* _THE PROBLEM_
Write the records out exactly, so that no picture remains in the copy.

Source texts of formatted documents

_ _ _ _ _

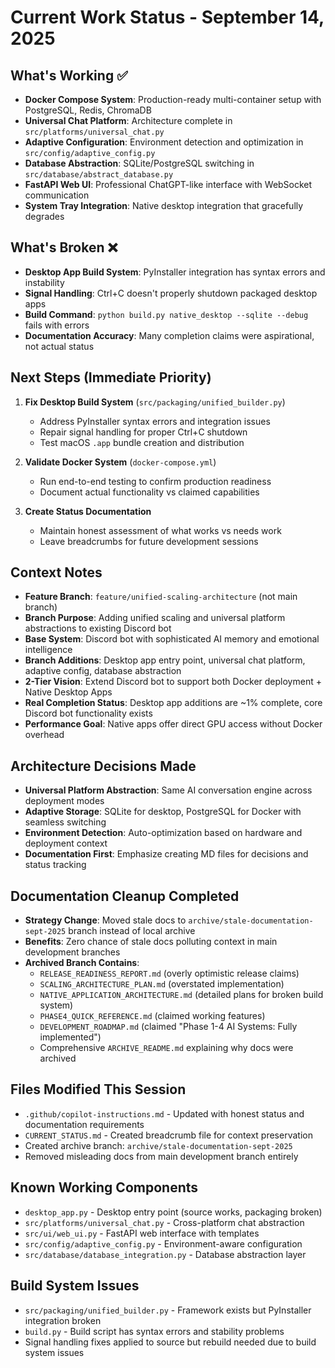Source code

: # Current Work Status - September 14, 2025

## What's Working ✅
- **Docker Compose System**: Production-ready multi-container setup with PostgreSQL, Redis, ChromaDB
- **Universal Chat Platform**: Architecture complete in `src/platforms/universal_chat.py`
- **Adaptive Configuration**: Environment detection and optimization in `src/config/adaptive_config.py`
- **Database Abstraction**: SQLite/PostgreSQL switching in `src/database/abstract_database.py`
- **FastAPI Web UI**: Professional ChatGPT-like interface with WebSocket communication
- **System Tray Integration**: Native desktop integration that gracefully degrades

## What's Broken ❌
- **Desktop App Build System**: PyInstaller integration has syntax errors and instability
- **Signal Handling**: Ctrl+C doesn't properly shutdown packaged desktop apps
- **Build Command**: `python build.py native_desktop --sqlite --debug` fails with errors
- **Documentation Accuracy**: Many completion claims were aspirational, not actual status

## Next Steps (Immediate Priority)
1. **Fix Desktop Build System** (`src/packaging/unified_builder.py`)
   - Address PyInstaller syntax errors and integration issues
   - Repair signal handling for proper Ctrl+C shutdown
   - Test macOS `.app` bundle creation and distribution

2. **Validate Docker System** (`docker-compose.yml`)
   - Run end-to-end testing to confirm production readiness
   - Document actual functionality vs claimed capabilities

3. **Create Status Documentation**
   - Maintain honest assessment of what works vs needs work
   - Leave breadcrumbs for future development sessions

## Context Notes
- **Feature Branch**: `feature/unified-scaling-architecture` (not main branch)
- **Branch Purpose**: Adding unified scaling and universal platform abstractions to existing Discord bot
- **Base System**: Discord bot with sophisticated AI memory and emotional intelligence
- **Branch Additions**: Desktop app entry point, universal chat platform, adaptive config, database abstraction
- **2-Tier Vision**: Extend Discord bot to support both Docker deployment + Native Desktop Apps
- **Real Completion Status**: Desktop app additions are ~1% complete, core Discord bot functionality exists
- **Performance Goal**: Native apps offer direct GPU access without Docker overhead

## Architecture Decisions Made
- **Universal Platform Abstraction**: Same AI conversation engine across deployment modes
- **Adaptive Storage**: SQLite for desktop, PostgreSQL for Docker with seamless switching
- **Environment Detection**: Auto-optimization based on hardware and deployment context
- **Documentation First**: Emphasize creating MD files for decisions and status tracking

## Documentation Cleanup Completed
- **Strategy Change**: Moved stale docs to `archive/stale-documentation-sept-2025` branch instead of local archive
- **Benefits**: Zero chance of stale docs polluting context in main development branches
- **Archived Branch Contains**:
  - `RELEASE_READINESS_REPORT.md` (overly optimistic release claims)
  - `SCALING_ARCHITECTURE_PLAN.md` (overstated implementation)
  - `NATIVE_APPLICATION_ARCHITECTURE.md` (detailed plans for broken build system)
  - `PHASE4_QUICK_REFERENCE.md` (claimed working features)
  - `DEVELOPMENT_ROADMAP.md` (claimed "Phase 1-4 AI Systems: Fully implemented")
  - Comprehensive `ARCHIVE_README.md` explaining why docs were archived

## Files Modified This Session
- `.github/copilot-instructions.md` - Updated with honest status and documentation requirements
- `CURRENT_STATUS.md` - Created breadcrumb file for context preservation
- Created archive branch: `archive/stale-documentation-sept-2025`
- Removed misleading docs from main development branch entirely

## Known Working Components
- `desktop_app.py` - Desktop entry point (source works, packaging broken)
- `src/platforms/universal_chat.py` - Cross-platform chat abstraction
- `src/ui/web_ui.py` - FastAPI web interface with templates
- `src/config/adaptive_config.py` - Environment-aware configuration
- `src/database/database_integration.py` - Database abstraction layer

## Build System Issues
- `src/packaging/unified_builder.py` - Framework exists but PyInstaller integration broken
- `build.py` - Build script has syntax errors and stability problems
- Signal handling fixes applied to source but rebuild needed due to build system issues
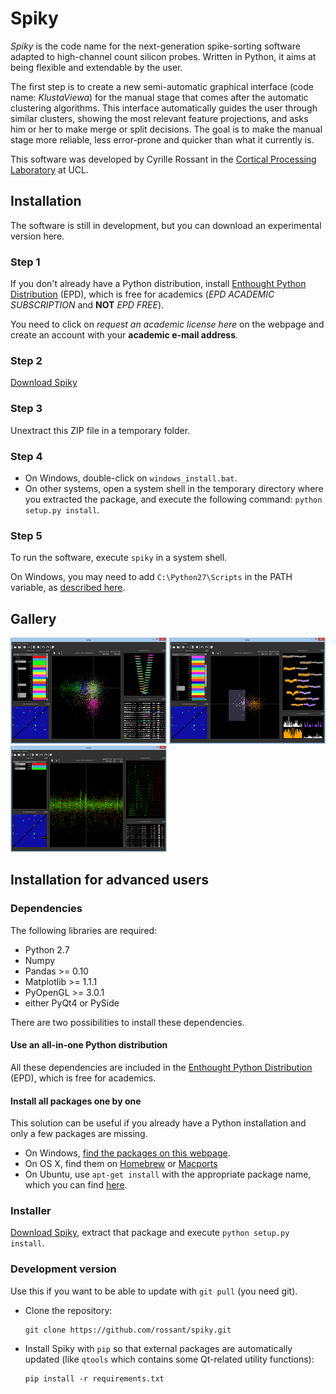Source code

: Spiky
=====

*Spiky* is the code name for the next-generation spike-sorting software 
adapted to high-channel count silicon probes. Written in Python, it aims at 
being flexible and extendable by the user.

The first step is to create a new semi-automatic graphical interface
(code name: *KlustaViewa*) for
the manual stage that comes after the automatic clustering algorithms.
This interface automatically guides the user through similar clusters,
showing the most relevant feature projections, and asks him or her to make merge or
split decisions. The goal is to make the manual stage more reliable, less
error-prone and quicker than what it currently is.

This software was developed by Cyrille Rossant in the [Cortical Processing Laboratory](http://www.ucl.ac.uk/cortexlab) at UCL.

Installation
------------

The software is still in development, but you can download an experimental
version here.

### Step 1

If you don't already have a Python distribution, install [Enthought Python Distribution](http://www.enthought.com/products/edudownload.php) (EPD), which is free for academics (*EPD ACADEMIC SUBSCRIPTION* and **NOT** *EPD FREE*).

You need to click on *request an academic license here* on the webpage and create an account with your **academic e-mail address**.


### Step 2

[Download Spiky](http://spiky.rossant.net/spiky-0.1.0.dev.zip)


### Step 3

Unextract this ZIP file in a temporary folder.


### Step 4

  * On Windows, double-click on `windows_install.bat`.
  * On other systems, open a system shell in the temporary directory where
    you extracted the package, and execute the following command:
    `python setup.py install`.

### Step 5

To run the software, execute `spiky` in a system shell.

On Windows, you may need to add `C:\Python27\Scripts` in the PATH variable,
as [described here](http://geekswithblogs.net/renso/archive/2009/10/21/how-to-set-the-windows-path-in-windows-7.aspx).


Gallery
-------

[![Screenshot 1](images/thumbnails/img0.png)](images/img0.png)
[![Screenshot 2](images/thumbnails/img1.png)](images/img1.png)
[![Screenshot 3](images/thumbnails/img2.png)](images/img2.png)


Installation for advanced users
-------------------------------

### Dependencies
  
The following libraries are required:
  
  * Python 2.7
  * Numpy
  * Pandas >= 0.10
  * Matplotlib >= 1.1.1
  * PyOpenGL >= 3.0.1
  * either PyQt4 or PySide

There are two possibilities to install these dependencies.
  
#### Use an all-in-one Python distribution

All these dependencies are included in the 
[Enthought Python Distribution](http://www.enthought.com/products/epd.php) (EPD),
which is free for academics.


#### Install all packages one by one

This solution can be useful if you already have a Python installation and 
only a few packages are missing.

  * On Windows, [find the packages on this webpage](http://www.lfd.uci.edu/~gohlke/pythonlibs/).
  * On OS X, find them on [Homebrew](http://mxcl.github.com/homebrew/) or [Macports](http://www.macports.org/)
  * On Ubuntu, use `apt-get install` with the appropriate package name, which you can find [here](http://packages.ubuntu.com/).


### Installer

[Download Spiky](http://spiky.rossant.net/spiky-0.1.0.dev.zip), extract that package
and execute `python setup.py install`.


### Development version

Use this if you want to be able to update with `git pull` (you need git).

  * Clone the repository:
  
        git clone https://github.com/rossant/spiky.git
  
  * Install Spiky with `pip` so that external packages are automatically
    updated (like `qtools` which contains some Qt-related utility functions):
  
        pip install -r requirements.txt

_ _ _ _ _

* _RESPONSE TO THE TASK_
Source code

: # Current Work Status - September 14, 2025

## What's Working ✅
- **Docker Compose System**: Production-ready multi-container setup with PostgreSQL, Redis, ChromaDB
- **Universal Chat Platform**: Architecture complete in `src/platforms/universal_chat.py`
- **Adaptive Configuration**: Environment detection and optimization in `src/config/adaptive_config.py`
- **Database Abstraction**: SQLite/PostgreSQL switching in `src/database/abstract_database.py`
- **FastAPI Web UI**: Professional ChatGPT-like interface with WebSocket communication
- **System Tray Integration**: Native desktop integration that gracefully degrades

## What's Broken ❌
- **Desktop App Build System**: PyInstaller integration has syntax errors and instability
- **Signal Handling**: Ctrl+C doesn't properly shutdown packaged desktop apps
- **Build Command**: `python build.py native_desktop --sqlite --debug` fails with errors
- **Documentation Accuracy**: Many completion claims were aspirational, not actual status

## Next Steps (Immediate Priority)
1. **Fix Desktop Build System** (`src/packaging/unified_builder.py`)
   - Address PyInstaller syntax errors and integration issues
   - Repair signal handling for proper Ctrl+C shutdown
   - Test macOS `.app` bundle creation and distribution

2. **Validate Docker System** (`docker-compose.yml`)
   - Run end-to-end testing to confirm production readiness
   - Document actual functionality vs claimed capabilities

3. **Create Status Documentation**
   - Maintain honest assessment of what works vs needs work
   - Leave breadcrumbs for future development sessions

## Context Notes
- **Feature Branch**: `feature/unified-scaling-architecture` (not main branch)
- **Branch Purpose**: Adding unified scaling and universal platform abstractions to existing Discord bot
- **Base System**: Discord bot with sophisticated AI memory and emotional intelligence
- **Branch Additions**: Desktop app entry point, universal chat platform, adaptive config, database abstraction
- **2-Tier Vision**: Extend Discord bot to support both Docker deployment + Native Desktop Apps
- **Real Completion Status**: Desktop app additions are ~1% complete, core Discord bot functionality exists
- **Performance Goal**: Native apps offer direct GPU access without Docker overhead

## Architecture Decisions Made
- **Universal Platform Abstraction**: Same AI conversation engine across deployment modes
- **Adaptive Storage**: SQLite for desktop, PostgreSQL for Docker with seamless switching
- **Environment Detection**: Auto-optimization based on hardware and deployment context
- **Documentation First**: Emphasize creating MD files for decisions and status tracking

## Documentation Cleanup Completed
- **Strategy Change**: Moved stale docs to `archive/stale-documentation-sept-2025` branch instead of local archive
- **Benefits**: Zero chance of stale docs polluting context in main development branches
- **Archived Branch Contains**:
  - `RELEASE_READINESS_REPORT.md` (overly optimistic release claims)
  - `SCALING_ARCHITECTURE_PLAN.md` (overstated implementation)
  - `NATIVE_APPLICATION_ARCHITECTURE.md` (detailed plans for broken build system)
  - `PHASE4_QUICK_REFERENCE.md` (claimed working features)
  - `DEVELOPMENT_ROADMAP.md` (claimed "Phase 1-4 AI Systems: Fully implemented")
  - Comprehensive `ARCHIVE_README.md` explaining why docs were archived

## Files Modified This Session
- `.github/copilot-instructions.md` - Updated with honest status and documentation requirements
- `CURRENT_STATUS.md` - Created breadcrumb file for context preservation
- Created archive branch: `archive/stale-documentation-sept-2025`
- Removed misleading docs from main development branch entirely

## Known Working Components
- `desktop_app.py` - Desktop entry point (source works, packaging broken)
- `src/platforms/universal_chat.py` - Cross-platform chat abstraction
- `src/ui/web_ui.py` - FastAPI web interface with templates
- `src/config/adaptive_config.py` - Environment-aware configuration
- `src/database/database_integration.py` - Database abstraction layer

## Build System Issues
- `src/packaging/unified_builder.py` - Framework exists but PyInstaller integration broken
- `build.py` - Build script has syntax errors and stability problems
- Signal handling fixes applied to source but rebuild needed due to build system issues
Source code

: Spiky
=====

*Spiky* is the code name for the next-generation spike-sorting software 
adapted to high-channel count silicon probes. Written in Python, it aims at 
being flexible and extendable by the user.

The first step is to create a new semi-automatic graphical interface
(code name: *KlustaViewa*) for
the manual stage that comes after the automatic clustering algorithms.
This interface automatically guides the user through similar clusters,
showing the most relevant feature projections, and asks him or her to make merge or
split decisions. The goal is to make the manual stage more reliable, less
error-prone and quicker than what it currently is.

This software was developed by Cyrille Rossant in the [Cortical Processing Laboratory](http://www.ucl.ac.uk/cortexlab) at UCL.

Installation
------------

The software is still in development, but you can download an experimental
version here.

### Step 1

If you don't already have a Python distribution, install [Enthought Python Distribution](http://www.enthought.com/products/edudownload.php) (EPD), which is free for academics (*EPD ACADEMIC SUBSCRIPTION* and **NOT** *EPD FREE*).

You need to click on *request an academic license here* on the webpage and create an account with your **academic e-mail address**.


### Step 2

[Download Spiky](http://spiky.rossant.net/spiky-0.1.0.dev.zip)


### Step 3

Unextract this ZIP file in a temporary folder.


### Step 4

  * On Windows, double-click on `windows_install.bat`.
  * On other systems, open a system shell in the temporary directory where
    you extracted the package, and execute the following command:
    `python setup.py install`.

### Step 5

To run the software, execute `spiky` in a system shell.

On Windows, you may need to add `C:\Python27\Scripts` in the PATH variable,
as [described here](http://geekswithblogs.net/renso/archive/2009/10/21/how-to-set-the-windows-path-in-windows-7.aspx).


Gallery
-------

[![Screenshot 1](images/thumbnails/img0.png)](images/img0.png)
[![Screenshot 2](images/thumbnails/img1.png)](images/img1.png)
[![Screenshot 3](images/thumbnails/img2.png)](images/img2.png)


Installation for advanced users
-------------------------------

### Dependencies
  
The following libraries are required:
  
  * Python 2.7
  * Numpy
  * Pandas >= 0.10
  * Matplotlib >= 1.1.1
  * PyOpenGL >= 3.0.1
  * either PyQt4 or PySide

There are two possibilities to install these dependencies.
  
#### Use an all-in-one Python distribution

All these dependencies are included in the 
[Enthought Python Distribution](http://www.enthought.com/products/epd.php) (EPD),
which is free for academics.


#### Install all packages one by one

This solution can be useful if you already have a Python installation and 
only a few packages are missing.

  * On Windows, [find the packages on this webpage](http://www.lfd.uci.edu/~gohlke/pythonlibs/).
  * On OS X, find them on [Homebrew](http://mxcl.github.com/homebrew/) or [Macports](http://www.macports.org/)
  * On Ubuntu, use `apt-get install` with the appropriate package name, which you can find [here](http://packages.ubuntu.com/).


### Installer

[Download Spiky](http://spiky.rossant.net/spiky-0.1.0.dev.zip), extract that package
and execute `python setup.py install`.


### Development version

Use this if you want to be able to update with `git pull` (you need git).

  * Clone the repository:
  
        git clone https://github.com/rossant/spiky.git
  
  * Install Spiky with `pip` so that external packages are automatically
    updated (like `qtools` which contains some Qt-related utility functions):
  
        pip install -r requirements.txt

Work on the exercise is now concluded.